(Data extracted from a collection)
____________________

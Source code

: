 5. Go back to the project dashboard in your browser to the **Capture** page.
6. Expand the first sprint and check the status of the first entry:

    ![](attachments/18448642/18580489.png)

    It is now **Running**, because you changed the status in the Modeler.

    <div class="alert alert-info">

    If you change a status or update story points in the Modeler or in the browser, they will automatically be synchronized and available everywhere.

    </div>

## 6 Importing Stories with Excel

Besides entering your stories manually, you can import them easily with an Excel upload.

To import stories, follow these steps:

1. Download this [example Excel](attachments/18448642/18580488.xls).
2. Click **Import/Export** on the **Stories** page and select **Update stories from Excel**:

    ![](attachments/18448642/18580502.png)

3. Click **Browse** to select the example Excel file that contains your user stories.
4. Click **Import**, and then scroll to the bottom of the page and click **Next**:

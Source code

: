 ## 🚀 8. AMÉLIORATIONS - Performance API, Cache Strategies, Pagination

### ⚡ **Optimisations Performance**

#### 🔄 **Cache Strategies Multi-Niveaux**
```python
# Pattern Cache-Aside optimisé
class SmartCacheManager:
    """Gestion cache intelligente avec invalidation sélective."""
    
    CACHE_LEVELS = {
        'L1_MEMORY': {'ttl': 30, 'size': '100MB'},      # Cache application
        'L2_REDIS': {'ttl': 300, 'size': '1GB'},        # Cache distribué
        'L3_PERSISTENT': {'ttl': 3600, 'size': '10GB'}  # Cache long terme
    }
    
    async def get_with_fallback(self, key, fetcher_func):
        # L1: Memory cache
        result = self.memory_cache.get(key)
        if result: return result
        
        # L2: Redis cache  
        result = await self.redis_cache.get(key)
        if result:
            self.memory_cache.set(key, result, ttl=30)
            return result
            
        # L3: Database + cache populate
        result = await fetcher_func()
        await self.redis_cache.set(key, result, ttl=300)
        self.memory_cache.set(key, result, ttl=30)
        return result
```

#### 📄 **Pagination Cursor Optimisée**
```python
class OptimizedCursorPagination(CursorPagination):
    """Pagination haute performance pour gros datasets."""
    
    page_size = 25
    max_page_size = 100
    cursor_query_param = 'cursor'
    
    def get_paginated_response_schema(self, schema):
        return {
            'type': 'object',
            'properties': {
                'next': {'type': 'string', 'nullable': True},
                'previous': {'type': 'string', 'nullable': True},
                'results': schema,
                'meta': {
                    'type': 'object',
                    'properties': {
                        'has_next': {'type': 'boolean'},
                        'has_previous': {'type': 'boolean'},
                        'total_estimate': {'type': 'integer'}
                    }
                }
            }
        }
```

____________________

● **What the task requires**
The count of lines above that include the string "example" is the sole expected answer.

● **Written response**
2